“You don’t like to be touched, do you?”
The question made me recoil in suspicion, like when a street psychic knows something too personal to have guessed it.
“No, I don’t. How could you tell?”
She had sat across from my desk for five months, but I assumed most people in the office paid attention to the job, not each other. I had assumed they were like me.
“When Emily went to touch your necklace, you held it out for her, as far away from your body as you could get it so she wouldn’t come any closer.”
“Ha, yeah. Good observation.”
I averted my eyes, feeling naked and vulnerable.
This past week, two attempted kidnappings of young women were reported in Santa Monica, both in broad daylight, both on my walk to work. I haven’t had a car since I was a senior in high school. My parents sold it because it would never make the drive to my university, some 600 miles away. Ten years later, I am the only living girl in Los Angeles without a car. I walk two-point-nothing miles to work. It’s not a long walk to a New Yorker. It’s unfathomable to the people who live along that walk. And of all the lovely places to walk in LA, Santa Monica is maybe one of the loveliest. But I have a vagina. Walking is dangerous.

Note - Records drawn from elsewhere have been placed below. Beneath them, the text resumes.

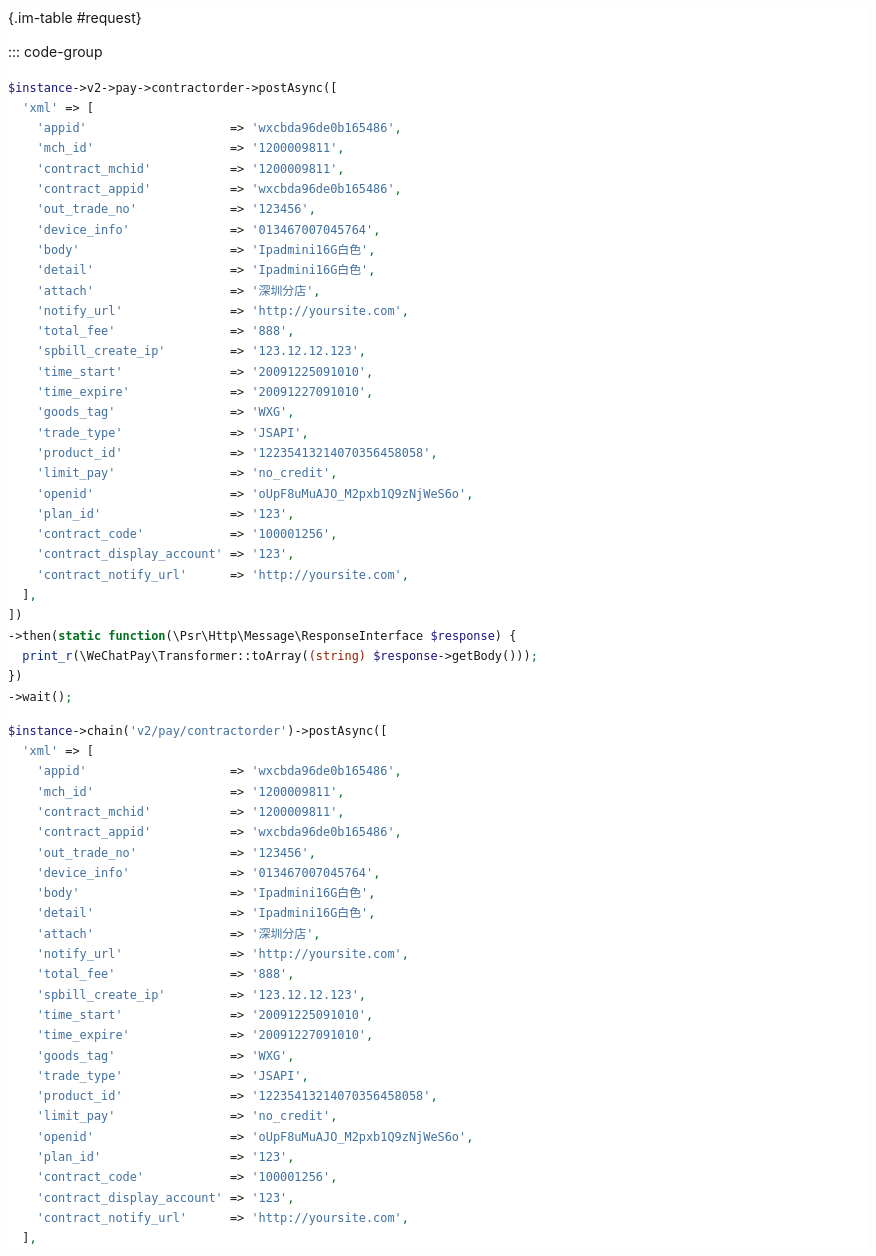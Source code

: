 {.im-table #request}

::: code-group

```php [异步纯链式]
$instance->v2->pay->contractorder->postAsync([
  'xml' => [
    'appid'                    => 'wxcbda96de0b165486',
    'mch_id'                   => '1200009811',
    'contract_mchid'           => '1200009811',
    'contract_appid'           => 'wxcbda96de0b165486',
    'out_trade_no'             => '123456',
    'device_info'              => '013467007045764',
    'body'                     => 'Ipadmini16G白色',
    'detail'                   => 'Ipadmini16G白色',
    'attach'                   => '深圳分店',
    'notify_url'               => 'http://yoursite.com',
    'total_fee'                => '888',
    'spbill_create_ip'         => '123.12.12.123',
    'time_start'               => '20091225091010',
    'time_expire'              => '20091227091010',
    'goods_tag'                => 'WXG',
    'trade_type'               => 'JSAPI',
    'product_id'               => '12235413214070356458058',
    'limit_pay'                => 'no_credit',
    'openid'                   => 'oUpF8uMuAJO_M2pxb1Q9zNjWeS6o',
    'plan_id'                  => '123',
    'contract_code'            => '100001256',
    'contract_display_account' => '123',
    'contract_notify_url'      => 'http://yoursite.com',
  ],
])
->then(static function(\Psr\Http\Message\ResponseInterface $response) {
  print_r(\WeChatPay\Transformer::toArray((string) $response->getBody()));
})
->wait();
```

```php [异步声明式]
$instance->chain('v2/pay/contractorder')->postAsync([
  'xml' => [
    'appid'                    => 'wxcbda96de0b165486',
    'mch_id'                   => '1200009811',
    'contract_mchid'           => '1200009811',
    'contract_appid'           => 'wxcbda96de0b165486',
    'out_trade_no'             => '123456',
    'device_info'              => '013467007045764',
    'body'                     => 'Ipadmini16G白色',
    'detail'                   => 'Ipadmini16G白色',
    'attach'                   => '深圳分店',
    'notify_url'               => 'http://yoursite.com',
    'total_fee'                => '888',
    'spbill_create_ip'         => '123.12.12.123',
    'time_start'               => '20091225091010',
    'time_expire'              => '20091227091010',
    'goods_tag'                => 'WXG',
    'trade_type'               => 'JSAPI',
    'product_id'               => '12235413214070356458058',
    'limit_pay'                => 'no_credit',
    'openid'                   => 'oUpF8uMuAJO_M2pxb1Q9zNjWeS6o',
    'plan_id'                  => '123',
    'contract_code'            => '100001256',
    'contract_display_account' => '123',
    'contract_notify_url'      => 'http://yoursite.com',
  ],
```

Feeling robbed of the time I used for amble and thought, I stopped walking and started riding my bike to work, knowing speed would favor my safety. I own a bike that is made to go fast. I wear a helmet because I was made to go fast and I have felt the impact of the ground. Biking in LA is dangerous. But I would rather be hit by a car than raped. And yet, in all black, helmet and sunglasses on, face obscured, blonde hair tucked away, I am in danger. A car purposefully swerves in and out of my path, a man leans out the window and yells something lewd at me. Two blocks further, several men yell from the corner. Do not turn your head, do not slow down, do not check to see if they are following you, show no fear, show no fear, show no fear.
But fear is built in when you have to decide if you would rather be thrown to the ground by a car or a man.
My faith in the common person comes across as arrogance when I opt to walk home alone. I’ll be fine. People are good. Nothing will happen. I have already been sexually assaulted by a stranger on the ground in the night. I think it won’t hit me again. Or that if it did, I would survive it, again. It’s not arrogance, or ignorance, it’s pride. I am not the one who should have to change. I am not the one who should have to tuck myself away, wrapped in things to hide me, to protect me. And when I do, when I’ve clenched my fists tight, when I don’t make eye contact or smile, when my face is frozen in anger, I am not the one who should be told to open up, to be vulnerable, to let down her walls because you made me build them. I will not tear them down on your command. Vulnerable is something people have asked me to feel. They have asked me to, as the saying goes, open up. Like women do. Open up your heart, open up your arms, open up your legs. But I am not open. I am not a shop you can idle through and steal from. I am not goods and I am not space for taking. I am not open.
The next time you’re tempted to ask a girl to put her walls down, instead, consider what wasn’t asked that made her put those walls up. Give pause when she flinches and consider from where pride is grown. They raised us soft and delicate, slender and clean, un-calloused and shiny, small and sucked in. We were raised to be eaten alive, and fear is something we feel even in the waking hours of the sunniest days. But if we are prey, mind you we are clever. And if you are Goliath, mind you we are David.